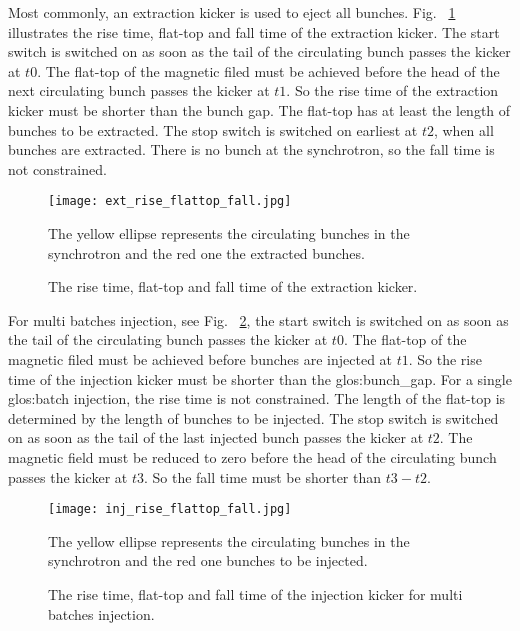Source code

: 
Most commonly, an extraction kicker is used to eject all bunches. Fig. ~\ref{ext_rise_flattop_fall} illustrates the rise time, flat-top and fall time of the extraction kicker. The start switch is switched on as soon as the tail of the circulating bunch passes the kicker at $t0$. The flat-top of the magnetic filed must be achieved before the head of the next circulating bunch passes the kicker at $t1$. So the rise time of the extraction kicker must be shorter than the bunch gap. The flat-top has at least the length of bunches to be extracted. The stop switch is switched on earliest at $t2$, when all bunches are extracted. There is no bunch at the synchrotron, so the fall time is not constrained. 

\begin{figure}[!htb]
   \centering   
   \texttt{[image: ext\_rise\_flattop\_fall.jpg]}
   \caption{The rise time, flat-top and fall time of the extraction kicker.}{The yellow ellipse represents the circulating bunches in the synchrotron and the red one the extracted bunches.}
   \label{ext_rise_flattop_fall}
\end{figure}
 
For multi batches injection, see Fig. ~\ref{inj_rise_flattop_fall}, the start switch is switched on as soon as the tail of the circulating bunch passes the kicker at $t0$. The flat-top of the magnetic filed must be achieved before bunches are injected at $t1$. So the rise time of the injection kicker must be shorter than the \gls{glos:bunch_gap}. For a single \gls{glos:batch} injection, the rise time is not constrained. The length of the flat-top is determined by the length of bunches to be injected. The stop switch is switched on as soon as the tail of the last injected bunch passes the kicker at $t2$. The magnetic field must be reduced to zero before the head of the circulating bunch passes the kicker at $t3$. So the fall time must be shorter than $t3-t2$.

\begin{figure}[!htb]
   \centering   
   \texttt{[image: inj\_rise\_flattop\_fall.jpg]}
   \caption{The rise time, flat-top and fall time of the injection kicker for multi batches injection.}{The yellow ellipse represents the circulating bunches in the synchrotron and the red one bunches to be injected.}
   \label{inj_rise_flattop_fall}
\end{figure}

%


%
%


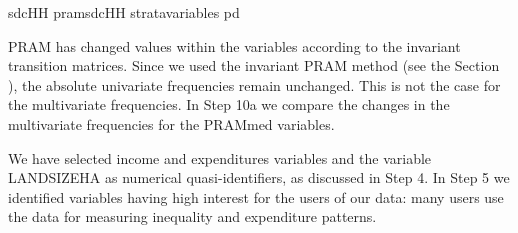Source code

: \documentclass[letterpaper,10pt,english]{sphinxmanual}
\begin{document}
\def\sphinxLiteralBlockLabel{\label{\detokenize{casestudies:code917}}}
%
\begin{sphinxVerbatim}[commandchars=\\\{\},numbers=left,firstnumber=1,stepnumber=1]
sdcHH  pramsdcHH strata\PYGZus{}variables   pd  

\end{sphinxVerbatim}

PRAM has changed values within the variables according to the invariant
transition matrices. Since we used the invariant PRAM method (see
the Section ),
the absolute univariate frequencies remain unchanged.
This is not the case for the multivariate frequencies. In Step 10a we
compare the changes in the multivariate frequencies for the PRAMmed
variables.


We have selected income and expenditures variables and the variable
LANDSIZEHA as numerical quasi-identifiers, as discussed in Step 4. In
Step 5 we identified variables having high interest for the users of our
data: many users use the data for measuring inequality and expenditure
patterns.
\end{document}

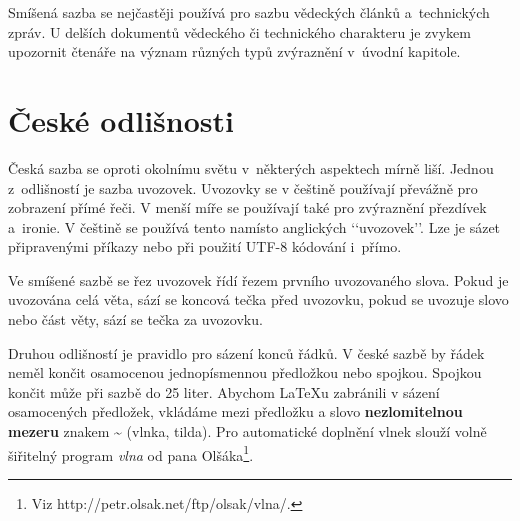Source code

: \documentclass[11pt,a4paper,twocolumn]{article}[25.02.2017]
\begin{document}
	Smíšená sazba se nejčastěji používá pro sazbu vědeckých článků a~technických zpráv. U delších dokumentů vědeckého či technického charakteru je zvykem upozornit čtenáře na význam různých typů zvýrazně\-ní v~úvodní kapitole.
	
	\section {České odlišnosti}
	
	Česká sazba se oproti okolnímu světu v~některých aspektech mírně liší. Jednou z~odlišností je sazba uvozovek. Uvozovky se v češtině používají převážně pro zobrazení přímé řeči. V menší míře se používají také pro zvýraznění přezdívek a~ironie. V češtině se používá tento \textbf{} namísto anglických ‘‘uvozovek’’. Lze je sázet připravenými příkazy nebo při použití UTF-8 kódování i~přímo.
	
	Ve smíšené sazbě se řez uvozovek řídí řezem prvního uvozovaného slova. Pokud je uvozována celá věta, sází se koncová tečka před uvozovku, pokud se uvozuje slovo nebo část věty, sází se tečka za uvozovku.
	
	Druhou odlišností je pravidlo pro sázení konců řádků. V české sazbě by řádek neměl končit osamocenou jednopísmennou předložkou nebo spojkou. Spojkou  končit může při sazbě do 25 liter. Abychom \LaTeX u zabránili v sázení osamocených předložek, vkládáme mezi předložku a slovo \textbf{nezlomitelnou mezeru} znakem \textasciitilde{} (vlnka, tilda). Pro automatické doplnění vlnek slouží volně šiřitelný program \emph{vlna} od pana Olšáka\footnote[1]{Viz http://petr.olsak.net/ftp/olsak/vlna/.}.
\end{document}

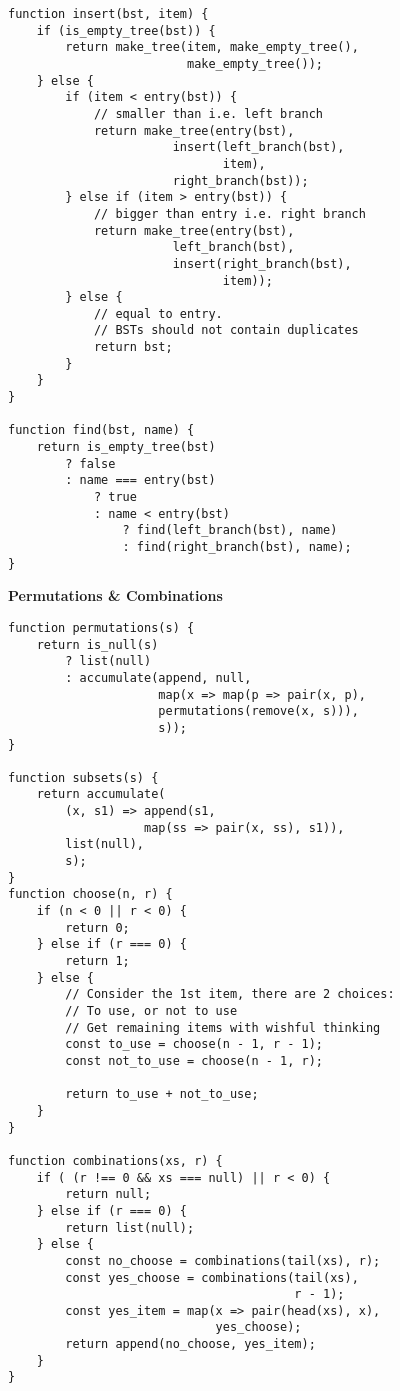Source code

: \documentclass[a4paper]{article} \usepackage[backend=biber, style=numeric, sorting=none]{biblatex}
\begin{document}
\begin{multicols*}{4}
\begin{verbatim}
function insert(bst, item) {
    if (is_empty_tree(bst)) {
        return make_tree(item, make_empty_tree(),
        				 make_empty_tree());
    } else {
        if (item < entry(bst)) {
            // smaller than i.e. left branch
            return make_tree(entry(bst),
                       insert(left_branch(bst),
                              item),
                       right_branch(bst));
        } else if (item > entry(bst)) {
            // bigger than entry i.e. right branch
            return make_tree(entry(bst),
                       left_branch(bst),
                       insert(right_branch(bst),
                              item));
        } else {
            // equal to entry.
            // BSTs should not contain duplicates
            return bst;
        }
    }
}

function find(bst, name) {
    return is_empty_tree(bst)
        ? false
        : name === entry(bst)
            ? true
            : name < entry(bst)
                ? find(left_branch(bst), name)
                : find(right_branch(bst), name);
}
\end{verbatim}

{\small\textbf{Permutations \& Combinations}}
\begin{verbatim}
function permutations(s) {
    return is_null(s)
        ? list(null)
        : accumulate(append, null,
                     map(x => map(p => pair(x, p),
                     permutations(remove(x, s))),
                     s));
}

function subsets(s) {
    return accumulate(
        (x, s1) => append(s1,
                   map(ss => pair(x, ss), s1)),
        list(null),
        s);
}
function choose(n, r) {
    if (n < 0 || r < 0) {
        return 0;
    } else if (r === 0) {
        return 1;
    } else {
        // Consider the 1st item, there are 2 choices:
        // To use, or not to use
        // Get remaining items with wishful thinking
        const to_use = choose(n - 1, r - 1);
        const not_to_use = choose(n - 1, r);
        
        return to_use + not_to_use;
    }
}

function combinations(xs, r) {
    if ( (r !== 0 && xs === null) || r < 0) {
        return null;
    } else if (r === 0) {
        return list(null);
    } else {
        const no_choose = combinations(tail(xs), r);
        const yes_choose = combinations(tail(xs),
                                        r - 1);
        const yes_item = map(x => pair(head(xs), x),
                             yes_choose);
        return append(no_choose, yes_item);
    }
}


\end{verbatim}
\end{multicols*}
\end{document}

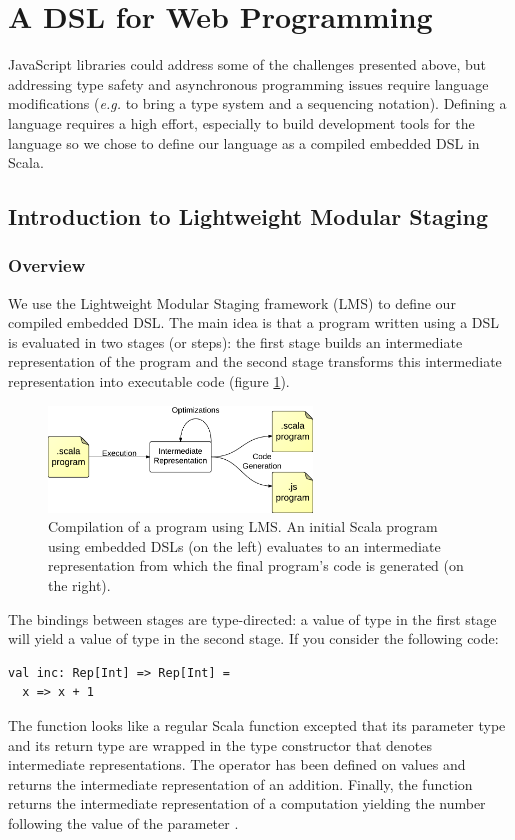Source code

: \documentclass[american,english,runningheads]{llncs}
\newcommand{\eg}{\emph{e.g.}}
\begin{document}
\section{A DSL for Web Programming}
\label{solution}

JavaScript libraries could address some of the challenges presented above, but addressing type safety and
asynchronous programming issues require language modifications (\eg{} to bring a type system and a sequencing
notation). Defining a language requires a high effort, especially to build development tools for the language so we
chose to define our language as a compiled embedded DSL in Scala.

\subsection{Introduction to Lightweight Modular Staging}
\label{intro-lms}

\subsubsection{Overview}

We use the Lightweight Modular Staging framework (LMS) to define our compiled embedded DSL. The main idea is that a
program written using a DSL is evaluated in two stages (or steps): the first stage builds an intermediate
representation of the program and the second stage transforms this intermediate representation into executable code
(figure \ref{lms-diagram}).

\begin{figure}
  \centering
  \includegraphics[width=7cm]{lms.pdf}
  \caption{Compilation of a program using LMS. An initial Scala program using embedded DSLs (on the left) evaluates
  to an intermediate representation from which the final program’s code is generated (on the right).}
  \label{lms-diagram}
\end{figure}

The bindings between stages are type-directed: a value of type  in the first stage will yield a value
of type  in the second stage. If you consider the following code:
\begin{lstlisting}
val inc: Rep[Int] => Rep[Int] =
  x => x + 1
\end{lstlisting}
The function looks like
a regular Scala function excepted that its parameter type and its return type are wrapped in the  type
constructor that denotes intermediate representations. The \code{+} operator has been defined on 
values and returns the intermediate representation of an addition. Finally, the  function returns the
intermediate representation of a computation yielding the number following the value of the parameter .
\end{document}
--*--
▶ _INSTRUCTIONS TO FOLLOW_
Copy out exactly the lines that run from the one holding "a regular Scala" through the end of the data above.

▶ _EXERCISE ANSWER_
a regular Scala function excepted that its parameter type and its return type are wrapped in the  type
constructor that denotes intermediate representations. The \code{+} operator has been defined on 
values and returns the intermediate representation of an addition. Finally, the  function returns the
intermediate representation of a computation yielding the number following the value of the parameter .
\end{document}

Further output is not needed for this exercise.